Damien’s stormy gaze collided with mine, and before my smirk could widen into a full-blown grin, he dived for my mouth and kissed it right off.

“Took ya long enough.”

Before I finished gasping at the sudden, unknown voice, Damien had already broken our kiss, spun around to face the stranger, and tucked me behind his back.

I peeked around his shoulder and discovered that we weren’t where I’d thought we were. I could have sworn that Damien and I had only been halfway down the hill when I’d kissed him, but now, we were all the way at the bottom, standing on the bank of a murky, stagnant lake. In front of us stood an old stone cottage with a thatched roof—the kind people lived in during medieval times—and a woman who appeared to be even older than that. Her body curled like a question mark over a twisted cane and was dripping with the pelts of a hundred woodland creatures, stitched together, claws and all.

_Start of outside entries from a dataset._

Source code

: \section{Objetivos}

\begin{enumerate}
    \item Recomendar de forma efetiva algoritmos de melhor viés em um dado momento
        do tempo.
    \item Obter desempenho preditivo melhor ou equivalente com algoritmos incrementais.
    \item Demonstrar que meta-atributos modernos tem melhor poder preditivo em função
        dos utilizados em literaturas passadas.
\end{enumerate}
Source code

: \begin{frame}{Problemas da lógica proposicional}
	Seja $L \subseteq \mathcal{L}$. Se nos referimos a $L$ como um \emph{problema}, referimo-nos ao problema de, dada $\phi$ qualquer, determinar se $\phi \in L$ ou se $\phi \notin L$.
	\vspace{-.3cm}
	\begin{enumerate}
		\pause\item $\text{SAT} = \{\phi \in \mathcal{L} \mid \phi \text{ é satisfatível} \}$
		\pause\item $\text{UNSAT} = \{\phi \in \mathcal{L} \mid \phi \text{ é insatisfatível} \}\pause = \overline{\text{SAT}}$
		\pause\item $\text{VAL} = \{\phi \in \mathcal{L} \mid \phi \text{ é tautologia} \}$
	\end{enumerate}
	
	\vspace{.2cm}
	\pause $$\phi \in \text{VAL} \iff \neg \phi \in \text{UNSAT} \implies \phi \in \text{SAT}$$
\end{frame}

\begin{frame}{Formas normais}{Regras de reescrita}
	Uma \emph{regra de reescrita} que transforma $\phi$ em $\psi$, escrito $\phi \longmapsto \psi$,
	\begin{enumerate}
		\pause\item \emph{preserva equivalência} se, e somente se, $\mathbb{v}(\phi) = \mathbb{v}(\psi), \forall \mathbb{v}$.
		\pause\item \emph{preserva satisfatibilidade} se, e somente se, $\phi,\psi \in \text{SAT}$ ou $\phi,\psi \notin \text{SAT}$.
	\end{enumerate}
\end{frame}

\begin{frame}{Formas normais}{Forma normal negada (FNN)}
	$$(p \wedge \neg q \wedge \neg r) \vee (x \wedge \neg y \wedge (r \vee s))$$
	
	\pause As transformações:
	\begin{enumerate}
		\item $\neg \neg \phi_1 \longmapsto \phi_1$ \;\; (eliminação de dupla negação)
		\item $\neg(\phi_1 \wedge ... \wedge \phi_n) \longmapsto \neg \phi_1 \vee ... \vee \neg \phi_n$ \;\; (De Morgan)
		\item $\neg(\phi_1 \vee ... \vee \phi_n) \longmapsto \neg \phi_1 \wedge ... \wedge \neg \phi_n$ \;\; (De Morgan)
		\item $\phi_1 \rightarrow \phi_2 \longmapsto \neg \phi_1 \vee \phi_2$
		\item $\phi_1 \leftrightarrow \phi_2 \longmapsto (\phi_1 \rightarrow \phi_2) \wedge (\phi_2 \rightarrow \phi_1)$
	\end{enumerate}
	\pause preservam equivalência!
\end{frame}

I recognized her immediately from Darby Donovan’s book, The Witch in the Woods—scraggly gray hair, milky-white eyes, that grotesque fur cloak, and a voice that was both high and rough, like a child who’d been screaming for days.

Glancing up at the swirling sky, the gnarled old thing smirked. “She’s none too happy with you, young fella. Made a fine mess of things, didn’t ya?” She clicked her tongue in disapproval.

“To which fine mess would ya be referrin’?” Damien asked, keeping his voice neutral. “I’ve made quite a few of ’em here lately.”

He stood even straighter, causing the sack of food on his shoulder to shift.

The woman’s cloudy, pupil-less eyes narrowed at the sound. “I hope ya got somethin’ reeeal shiny in there. Ya know how she gets when she’s mad.”

Damien and I shared a glance, and the old woman let out a cackle that sent a flock of birds tearing into the sky.

“You don’t know, do ya?”

Her laugh devolved into a hacking cough.

“I … I’m sorry, but …” I took a small step out from behind Damien’s body. “I’m afraid you have us mistaken for someone else.”

If there was any truth to the book, the old woman was an illusionist and a trickster—a meddling gossip with a flair for the dramatic—but she wasn’t malicious. At least, Darby hadn’t thought so.

“Mistaken?” she mocked before erupting into another fit of cackles. “I might be half-blind, but I don’t need eyes to know that you two bear her mark.” Lifting a gnarled finger to the sky, a clap of thunder boomed in response. “She knows it too. She’s been pitchin’ a fit since ya got here.”

“Well then, she must be mistaken,” I stated as politely as possible, assuming that she must be this woman’s imaginary friend. I knew all too well how real one of those could seem. “We’ve honestly never been here before in our lives.” I glanced around the woods as a deep, heavy dread settled into my stomach. “In fact, I don’t even know if we can find our way out.”

“Never in our lives, she says!” The old woman snorted, doubling over her cane in hysterics and tapping it on the ground, like the slapping of a knee.

“Can you … perhaps tell us how to get back to town?” Damien asked, guiding me back behind him with a strong hand. “Please.”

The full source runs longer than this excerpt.